Grieve, Jack; Asnaghi, Costanza (2011)
The Analysis of Regional Lexical Variation using Site-Restricted Web Searches
This paper presents a novel method for the analysis of regional lexical variation using siterestricted web searches. In total, 39 binary lexical alternation variables whose regional distribution in American English are known based on previous research were analyzed using this method, including low frequency content word alternations (e.g. frosting/icing, cemetery/graveyard, sunset/sundown) and high frequency function word alternations (e.g. though/although, among/amongst, backward/backwards). Data was collected using the following procedure. First, a list of 2061 newspapers from across the contiguous United States was harvested from refdesk.com. Second, the Internet search engine bing.com was used to count the number of web pages hosted by each of these 2061 newspaper websites that contain tokens of each of the 78 lexical variants using siterestricted searches (e.g. frosting site:www.latimes.com). Third, counts were combined for newspapers from the same city and cities with low counts were then deleted, leaving 822 cities in the final dataset. Finally, for each of the 39 lexical alternation variables a proportion was calculated for each of the 822 cities by dividing the number of hits for the first variant by the number of hits for both variants. These proportions were then mapped across the cities in the corpus and subjected to a multivariate spatial analysis (Grieve et al, 2011) in order to identify patterns of regional linguistic variation in the dataset. The results of this analysis were then compared to the results of previous American dialect surveys. In almost every case the regional pattern identified by the web-based analysis agreed with the results of previous dialect surveys. Based on these comparisons, it is argued that this web-based approach is both a valid and efficient method for gathering data on regional lexical variations.

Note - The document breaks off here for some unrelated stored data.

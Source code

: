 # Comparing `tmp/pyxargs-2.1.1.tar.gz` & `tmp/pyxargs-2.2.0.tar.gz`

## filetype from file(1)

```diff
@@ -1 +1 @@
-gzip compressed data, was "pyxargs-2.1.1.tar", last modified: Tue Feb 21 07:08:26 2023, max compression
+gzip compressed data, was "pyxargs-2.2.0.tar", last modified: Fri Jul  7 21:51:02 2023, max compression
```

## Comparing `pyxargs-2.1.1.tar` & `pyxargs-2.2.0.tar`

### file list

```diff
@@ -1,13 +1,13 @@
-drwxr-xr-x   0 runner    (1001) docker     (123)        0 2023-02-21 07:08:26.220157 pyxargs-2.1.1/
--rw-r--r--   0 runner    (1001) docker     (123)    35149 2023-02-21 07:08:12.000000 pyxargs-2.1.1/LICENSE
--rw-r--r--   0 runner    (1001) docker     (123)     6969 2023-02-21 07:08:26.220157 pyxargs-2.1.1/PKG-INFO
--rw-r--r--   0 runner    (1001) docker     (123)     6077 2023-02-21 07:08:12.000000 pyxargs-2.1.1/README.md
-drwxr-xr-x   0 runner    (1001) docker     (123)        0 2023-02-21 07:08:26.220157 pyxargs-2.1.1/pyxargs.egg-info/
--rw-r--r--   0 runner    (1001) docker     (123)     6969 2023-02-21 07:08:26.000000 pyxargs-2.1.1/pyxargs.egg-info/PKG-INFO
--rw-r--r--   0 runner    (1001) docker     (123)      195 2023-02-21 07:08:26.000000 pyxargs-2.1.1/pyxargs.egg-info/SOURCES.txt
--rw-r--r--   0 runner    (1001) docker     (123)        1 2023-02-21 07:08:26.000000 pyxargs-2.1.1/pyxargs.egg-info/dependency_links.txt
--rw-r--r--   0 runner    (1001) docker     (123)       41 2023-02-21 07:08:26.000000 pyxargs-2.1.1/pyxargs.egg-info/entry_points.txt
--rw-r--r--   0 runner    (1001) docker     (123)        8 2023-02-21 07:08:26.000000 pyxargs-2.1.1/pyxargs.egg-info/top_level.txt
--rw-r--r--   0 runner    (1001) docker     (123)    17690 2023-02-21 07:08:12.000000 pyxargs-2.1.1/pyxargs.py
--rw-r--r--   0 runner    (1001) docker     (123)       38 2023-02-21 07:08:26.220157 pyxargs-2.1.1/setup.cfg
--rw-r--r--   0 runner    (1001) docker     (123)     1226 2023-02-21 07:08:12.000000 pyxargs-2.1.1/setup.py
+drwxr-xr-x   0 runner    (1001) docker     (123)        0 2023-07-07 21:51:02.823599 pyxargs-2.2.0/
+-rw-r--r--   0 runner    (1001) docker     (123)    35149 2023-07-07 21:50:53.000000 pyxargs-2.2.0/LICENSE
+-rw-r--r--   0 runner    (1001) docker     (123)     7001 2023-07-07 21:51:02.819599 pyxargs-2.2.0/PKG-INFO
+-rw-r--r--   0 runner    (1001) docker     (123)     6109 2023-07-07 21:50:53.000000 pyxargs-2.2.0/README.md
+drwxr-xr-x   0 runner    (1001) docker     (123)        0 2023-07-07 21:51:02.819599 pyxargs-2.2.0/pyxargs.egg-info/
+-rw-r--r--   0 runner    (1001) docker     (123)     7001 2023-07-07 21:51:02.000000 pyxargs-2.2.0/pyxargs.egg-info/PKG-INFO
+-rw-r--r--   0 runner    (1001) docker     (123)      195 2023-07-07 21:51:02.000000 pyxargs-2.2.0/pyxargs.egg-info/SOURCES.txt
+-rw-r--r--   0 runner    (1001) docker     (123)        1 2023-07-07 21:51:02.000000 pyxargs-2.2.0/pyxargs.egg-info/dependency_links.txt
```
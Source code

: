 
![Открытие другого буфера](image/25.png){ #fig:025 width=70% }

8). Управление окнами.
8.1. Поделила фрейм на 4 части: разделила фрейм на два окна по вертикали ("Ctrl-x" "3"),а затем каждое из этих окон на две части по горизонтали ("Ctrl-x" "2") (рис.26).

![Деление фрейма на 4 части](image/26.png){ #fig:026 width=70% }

Heylen, Kris; Speelman, Dirk (2011)
Quantifying Lexical Variation: A Corpus-Based Analysis of Semasiological Divergence in Dutch.
Lexical variation is . However, most studies focus on specific case studies. In this paper, we will introduce so-called distributional models of lexical semantics that were originally developed in Computational Linguistics and that allow a large scale analysis of meaning differences on the basis of corpus data. We will show how these models can be integrated in the research programme of Cognitive Sociolinguistics (Kristiansen & Dirven 2008) by providing a usage-based way of identifying semantic classes and analysing their internal structure while at the same time taking into account lectal variation. Distributional models of lexical semantics (also known as vector spaces or word space models) try to capture the meaning of a word on the basis of the contexts in which it appears. Models of the word-based type count the frequencies of the context words that often occur together with the target, while syntax-based methods look at the syntactic relations in which the target word takes part. Target words that occur in similar contexts are then taken to be semantically related. For instance, the semantic similarity between stroke and caress can be derived from the fact that they both often co-occur with words like lovingly and hand, or that they both often appear with an object like cat. Based on this contextual information, semantically similar words can then be clustered into semantic classes. In this paper we will look at a sample of the 10.000 nouns, adjectives and verbs in a large newspaper corpus of Netherlandic and Belgian Dutch (1.5G words). In a first step, we cluster the Netherlandic verbs into semantic classes based on their selectional preferences, i.e. the specific lexemes they take as arguments (subjects, objects) and modifiers (adverbs). For a number of semantic classes, we interpret the conceptual relations within the class and we analyze the internal structure in further detail by looking at the arguments and modifiers that are most typical of that semantic class. In a second step, we do a similar analysis for the Belgian Dutch verbs and we compare the composition of the semantic verb classes in the two varieties. More specifically, we zoom in on verbs that belong to different semantic classes in the two varieties and we analyze which differences in selectional preferences cause the diverging classification.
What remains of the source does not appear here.